The adware which was previously described by Dr Web (a Russian IT-security solutions vendor) has been active for at least three years and is difficult to remove as it is installed at the firmware level and uses strong obfuscation. The Avast Threat Labs said it was in touch with tech giant Google and the latter has taken steps to mitigate the malicious capabilities of many app variants on several models, using internally developed techniques. Google has reached out to firmware developers to bring awareness to these concerns and encouraged them to take steps to address the issue, it added.

"Malicious apps can, unfortunately, be installed on firmware level before they are shipped to customers, probably without the manufacturer's knowledge," said Nikolaos Chrysaidos, Head of Mobile Threat Intelligence and Security at Avast.

According to the report, it is not clear how the adware got onto the devices. The malware authors kept updating the control server with new payloads.

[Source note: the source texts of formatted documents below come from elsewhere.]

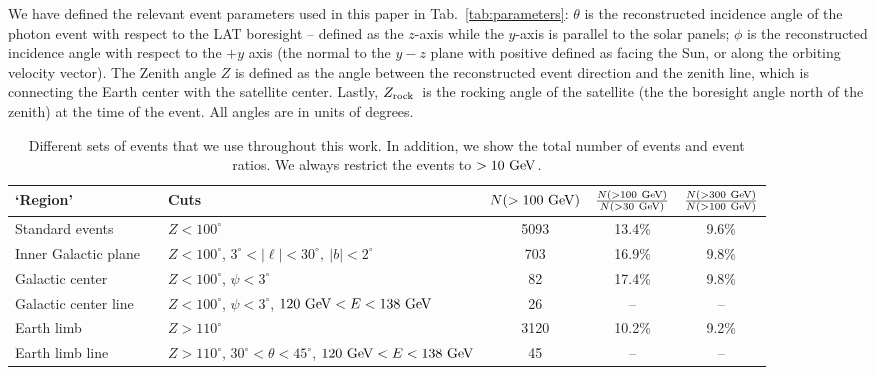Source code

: \documentclass[aps,twocolumn,prd,superscriptaddress,showpacs,nofootinbib,fixfloat]{revtex4}
\newcommand{\GeV}{{\rm ~GeV}}
\newcommand{\zrock}{$Z_{\rm rock}$}
\begin{document}



We have defined the relevant event parameters used in this
paper in Tab.~\ref{tab:parameters}: $\theta$ is the
reconstructed incidence angle of the photon event with
respect to the LAT boresight -- defined as the $z$-axis
while the $y$-axis is parallel to the solar panels; $\phi$
is the reconstructed incidence angle with respect to the
$+y$ axis (the normal to the $y-z$ plane with positive
defined as facing the Sun, or along the orbiting velocity
vector). The Zenith angle $Z$ is defined as the angle
between the reconstructed event direction and the zenith
line, which is connecting the Earth center with the
satellite center.  Lastly, \zrock\ is the rocking angle of
the satellite (the the boresight angle north of the zenith)
at the time of the event.  All angles are in units of
degrees. 

\begin{table}
  \begin{tabular}{lllccc}
    \hline
    `Region' &&Cuts & $N(>100\GeV)$ & $\frac{N(>100\GeV)}{N(>30\GeV)}$ & $\frac{N(>300\GeV)}{N(>100\GeV)}$\\
    \hline
    Standard events      &  & $Z<100^\circ$ & 5093 & 13.4\% & 9.6\% \\
    Inner Galactic plane &  & $Z<100^\circ$, $3^\circ < |\ell| < 30^\circ,\ |b|<2^\circ$     & 703 & 16.9\% & 9.8\% \\
    Galactic center      &  & $Z<100^\circ$, $\psi<3^\circ$ & 82 & 17.4\% & 9.8\% \\
    Galactic center line &  & $Z<100^\circ$, $\psi<3^\circ$, $120\GeV<E<138\GeV$             & 26 & -- & -- \\
    Earth limb           &  & $Z>110^\circ$ & 3120 & 10.2\% & 9.2\% \\
    Earth limb line      &  & $Z>110^\circ$, $30^\circ<\theta<45^\circ$, $120\GeV<E<138\GeV$ & 45 & -- & -- \\ 
    \hline
  \end{tabular}
  \caption{Different sets of events that we use throughout this work. In
  addition, we show the total number of events and event ratios.
  We always restrict the events to $>10\GeV$.}
  \label{tab:regions}
\end{table}
\end{document}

Manufacturers also continued to ship new devices with the pre-installed dropper. 

"Some anti-virus apps report the payloads, but the dropper will install them right back again and the dropper itself can't be removed, so the device will forever have a method allowing an unknown party to install any application they want on it," the report informed. 

Users can find the dropper in their settings (named "CrashService", "ImeMess" or "Terminal" with generic Android icon), and can click the "disable" button on the app's page, if available (depending on the Android version). 

This will deactivate the dropper and once Avast removes the payload, it will not return again, the company says.